> **What the task requires**
Among the entries below, find the lines with the word "moves" and return them.

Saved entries
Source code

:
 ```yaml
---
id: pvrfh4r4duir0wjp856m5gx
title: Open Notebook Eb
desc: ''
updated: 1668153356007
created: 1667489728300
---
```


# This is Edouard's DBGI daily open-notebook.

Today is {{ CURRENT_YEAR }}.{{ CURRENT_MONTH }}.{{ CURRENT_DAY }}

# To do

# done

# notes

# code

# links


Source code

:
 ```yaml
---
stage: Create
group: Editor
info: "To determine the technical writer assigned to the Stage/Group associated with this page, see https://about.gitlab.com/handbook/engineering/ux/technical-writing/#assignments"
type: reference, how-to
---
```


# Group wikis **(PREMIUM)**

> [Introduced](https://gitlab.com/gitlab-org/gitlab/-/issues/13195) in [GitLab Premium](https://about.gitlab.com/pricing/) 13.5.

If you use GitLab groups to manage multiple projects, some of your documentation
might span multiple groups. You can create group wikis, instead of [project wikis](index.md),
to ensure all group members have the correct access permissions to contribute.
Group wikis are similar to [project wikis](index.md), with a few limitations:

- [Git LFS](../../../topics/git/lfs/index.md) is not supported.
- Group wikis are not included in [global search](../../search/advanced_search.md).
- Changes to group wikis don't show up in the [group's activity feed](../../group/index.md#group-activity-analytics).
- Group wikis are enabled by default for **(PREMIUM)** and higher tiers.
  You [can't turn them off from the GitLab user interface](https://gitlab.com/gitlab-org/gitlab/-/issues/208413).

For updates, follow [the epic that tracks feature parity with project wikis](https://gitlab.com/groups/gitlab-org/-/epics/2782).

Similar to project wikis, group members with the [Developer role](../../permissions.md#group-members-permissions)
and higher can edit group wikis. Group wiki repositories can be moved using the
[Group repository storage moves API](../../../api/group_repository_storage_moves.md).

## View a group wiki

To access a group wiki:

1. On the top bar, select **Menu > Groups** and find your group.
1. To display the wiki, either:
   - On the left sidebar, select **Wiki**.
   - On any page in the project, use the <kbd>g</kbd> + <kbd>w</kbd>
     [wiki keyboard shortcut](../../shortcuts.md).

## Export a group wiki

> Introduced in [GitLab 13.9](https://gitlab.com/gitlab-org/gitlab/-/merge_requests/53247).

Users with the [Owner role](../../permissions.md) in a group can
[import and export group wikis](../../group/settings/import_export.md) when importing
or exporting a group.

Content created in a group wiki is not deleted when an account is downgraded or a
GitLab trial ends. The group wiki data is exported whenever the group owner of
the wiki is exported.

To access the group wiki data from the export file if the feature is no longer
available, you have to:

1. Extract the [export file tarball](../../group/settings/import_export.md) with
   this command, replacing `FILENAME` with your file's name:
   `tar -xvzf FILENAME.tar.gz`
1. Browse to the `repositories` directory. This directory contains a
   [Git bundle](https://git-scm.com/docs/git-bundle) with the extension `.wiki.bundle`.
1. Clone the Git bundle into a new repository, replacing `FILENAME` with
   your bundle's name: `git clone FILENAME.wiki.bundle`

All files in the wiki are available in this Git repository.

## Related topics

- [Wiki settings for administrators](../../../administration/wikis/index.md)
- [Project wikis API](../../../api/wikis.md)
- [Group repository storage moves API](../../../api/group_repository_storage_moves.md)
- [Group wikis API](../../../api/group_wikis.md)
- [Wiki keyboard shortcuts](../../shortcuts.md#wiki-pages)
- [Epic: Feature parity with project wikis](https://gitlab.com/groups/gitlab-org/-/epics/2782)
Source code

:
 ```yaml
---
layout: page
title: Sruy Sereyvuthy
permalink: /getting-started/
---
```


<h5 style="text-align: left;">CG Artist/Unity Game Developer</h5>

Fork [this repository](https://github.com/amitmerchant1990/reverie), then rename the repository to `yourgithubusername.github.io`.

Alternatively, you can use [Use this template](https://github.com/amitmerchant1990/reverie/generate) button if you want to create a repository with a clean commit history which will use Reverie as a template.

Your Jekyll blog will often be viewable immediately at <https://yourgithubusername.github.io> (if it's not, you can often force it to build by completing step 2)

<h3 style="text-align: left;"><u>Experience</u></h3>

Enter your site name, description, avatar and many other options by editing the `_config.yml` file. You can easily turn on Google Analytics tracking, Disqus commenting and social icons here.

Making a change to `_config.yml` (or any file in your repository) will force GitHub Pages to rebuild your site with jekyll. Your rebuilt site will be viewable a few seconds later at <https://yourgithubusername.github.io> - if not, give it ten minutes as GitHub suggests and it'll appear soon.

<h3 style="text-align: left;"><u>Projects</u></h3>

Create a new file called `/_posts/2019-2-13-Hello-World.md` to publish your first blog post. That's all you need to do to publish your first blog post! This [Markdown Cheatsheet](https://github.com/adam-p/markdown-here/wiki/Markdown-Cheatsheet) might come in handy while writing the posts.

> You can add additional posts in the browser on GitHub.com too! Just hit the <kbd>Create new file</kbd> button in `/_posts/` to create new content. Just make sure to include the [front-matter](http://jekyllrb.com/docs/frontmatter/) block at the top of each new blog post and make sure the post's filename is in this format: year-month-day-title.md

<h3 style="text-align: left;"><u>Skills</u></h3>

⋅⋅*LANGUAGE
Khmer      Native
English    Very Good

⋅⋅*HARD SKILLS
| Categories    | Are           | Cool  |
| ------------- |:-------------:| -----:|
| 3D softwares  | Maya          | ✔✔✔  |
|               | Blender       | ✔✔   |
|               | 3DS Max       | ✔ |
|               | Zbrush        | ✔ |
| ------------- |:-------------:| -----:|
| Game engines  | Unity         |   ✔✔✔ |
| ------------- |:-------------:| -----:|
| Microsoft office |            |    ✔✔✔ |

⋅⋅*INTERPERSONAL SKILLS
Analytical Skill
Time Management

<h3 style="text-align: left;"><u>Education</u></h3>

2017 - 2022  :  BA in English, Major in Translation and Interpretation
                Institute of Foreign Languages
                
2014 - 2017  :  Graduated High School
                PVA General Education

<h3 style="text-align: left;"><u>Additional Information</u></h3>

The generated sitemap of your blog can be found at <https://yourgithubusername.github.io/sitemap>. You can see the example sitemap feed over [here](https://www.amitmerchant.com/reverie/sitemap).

> **Reply**
[Group repository storage moves API](../../../api/group_repository_storage_moves.md).
- [Group repository storage moves API](../../../api/group_repository_storage_moves.md)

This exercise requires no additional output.